And once again the square of wagons became a fort, and the little family stood to its arms against all comers, for its right to live in the place it had chosen.

Piet told them what he had seen; it was little enough, and he had no key to its meaning. Susanna, having helped to lay the spare rifles and the ammunition ready, had gone back to her fire, for pots must be watched though the veld were alive with enemies. The men, each standing on a wagon wheel, searching the country with keen eyes, turned the thing over in their minds.

"You are sure he was white, father?" asked Jan.

Piet was quite sure.

"And he had no gun?"

"No," replied Piet. "He had nothing in his hands at all."

They spoke without turning their heads or ceasing for an instant in the watch they kept.

"Then," said Klein Piet, with assurance, "it must be the English. Only the English go about without guns in a wild country, and collect taxes."

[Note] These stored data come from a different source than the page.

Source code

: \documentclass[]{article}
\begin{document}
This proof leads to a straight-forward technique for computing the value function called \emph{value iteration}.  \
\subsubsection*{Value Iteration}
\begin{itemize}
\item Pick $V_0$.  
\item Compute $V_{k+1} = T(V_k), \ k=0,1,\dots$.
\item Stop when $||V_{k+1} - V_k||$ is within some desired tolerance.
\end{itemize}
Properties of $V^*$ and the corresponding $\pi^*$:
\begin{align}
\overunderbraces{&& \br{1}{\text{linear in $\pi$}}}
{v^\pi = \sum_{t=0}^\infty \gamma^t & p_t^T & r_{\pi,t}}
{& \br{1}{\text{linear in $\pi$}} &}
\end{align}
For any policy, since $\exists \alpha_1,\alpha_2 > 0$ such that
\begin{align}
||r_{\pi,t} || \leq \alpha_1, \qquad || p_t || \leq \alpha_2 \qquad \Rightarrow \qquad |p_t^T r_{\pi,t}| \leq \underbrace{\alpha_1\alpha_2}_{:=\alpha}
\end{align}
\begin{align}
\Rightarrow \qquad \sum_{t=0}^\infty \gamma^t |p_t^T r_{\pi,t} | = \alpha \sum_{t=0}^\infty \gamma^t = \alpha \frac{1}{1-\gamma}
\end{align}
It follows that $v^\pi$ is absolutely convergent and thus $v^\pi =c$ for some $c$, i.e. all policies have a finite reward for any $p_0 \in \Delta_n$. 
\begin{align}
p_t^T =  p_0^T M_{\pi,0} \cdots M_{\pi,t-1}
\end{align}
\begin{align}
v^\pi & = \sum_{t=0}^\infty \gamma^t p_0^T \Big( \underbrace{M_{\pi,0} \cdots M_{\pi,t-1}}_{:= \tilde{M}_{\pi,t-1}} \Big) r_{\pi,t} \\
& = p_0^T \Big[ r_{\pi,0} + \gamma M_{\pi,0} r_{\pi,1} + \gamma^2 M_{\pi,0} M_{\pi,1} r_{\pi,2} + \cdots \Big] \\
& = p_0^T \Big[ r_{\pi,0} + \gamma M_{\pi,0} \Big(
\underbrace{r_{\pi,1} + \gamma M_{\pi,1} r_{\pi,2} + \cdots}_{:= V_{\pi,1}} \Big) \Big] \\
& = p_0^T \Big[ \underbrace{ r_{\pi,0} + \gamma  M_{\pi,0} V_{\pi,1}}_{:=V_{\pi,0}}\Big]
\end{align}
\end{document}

The explanation seemed reasonable to them all; they would have been less dismayed if a black foe had shown himself in force. The feeling that dragged the Boer people up by the roots and set them trekking into the unknown was no mere antipathy to taxation; it was founded on an abiding mistrust and hatred of the English who were multiplying in the land. Piet's strong face took on an added grimness as Klein Piet's explanation forced itself on him.

"But perhaps," suggested Andries, the youngest, "it is just an Englishman on trek. He would not trouble us."